:: Problem to work on ::
All lines in the listing below that hold the string "type" are to be tallied, with only the total reported.

:: Dataset excerpts ::
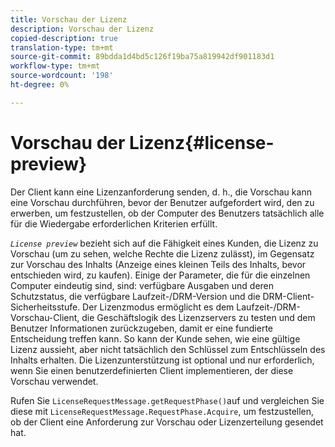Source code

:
 ```yaml
---
title: Vorschau der Lizenz
description: Vorschau der Lizenz
copied-description: true
translation-type: tm+mt
source-git-commit: 89bdda1d4bd5c126f19ba75a819942df901183d1
workflow-type: tm+mt
source-wordcount: '198'
ht-degree: 0%

---
```



# Vorschau der Lizenz{#license-preview}

Der Client kann eine Lizenzanforderung senden, d. h., die Vorschau kann eine Vorschau durchführen, bevor der Benutzer aufgefordert wird, den  zu erwerben, um festzustellen, ob der Computer des Benutzers tatsächlich alle für die Wiedergabe erforderlichen Kriterien erfüllt.

*`License preview`* bezieht sich auf die Fähigkeit eines Kunden, die Lizenz zu Vorschau (um zu sehen, welche Rechte die Lizenz zulässt), im Gegensatz zur Vorschau des Inhalts (Anzeige eines kleinen Teils des Inhalts, bevor entschieden wird, zu kaufen). Einige der Parameter, die für die einzelnen Computer eindeutig sind, sind: verfügbare Ausgaben und deren Schutzstatus, die verfügbare Laufzeit-/DRM-Version und die DRM-Client-Sicherheitsstufe. Der Lizenzmodus ermöglicht es dem Laufzeit-/DRM-Vorschau-Client, die Geschäftslogik des Lizenzservers zu testen und dem Benutzer Informationen zurückzugeben, damit er eine fundierte Entscheidung treffen kann. So kann der Kunde sehen, wie eine gültige Lizenz aussieht, aber nicht tatsächlich den Schlüssel zum Entschlüsseln des Inhalts erhalten. Die Lizenzunterstützung ist optional und nur erforderlich, wenn Sie einen benutzerdefinierten Client implementieren, der diese Vorschau verwendet.

Rufen Sie `LicenseRequestMessage.getRequestPhase()`auf und vergleichen Sie diese mit `LicenseRequestMessage.RequestPhase.Acquire`, um festzustellen, ob der Client eine Anforderung zur Vorschau oder Lizenzerteilung gesendet hat.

:: Answer to this problem ::
2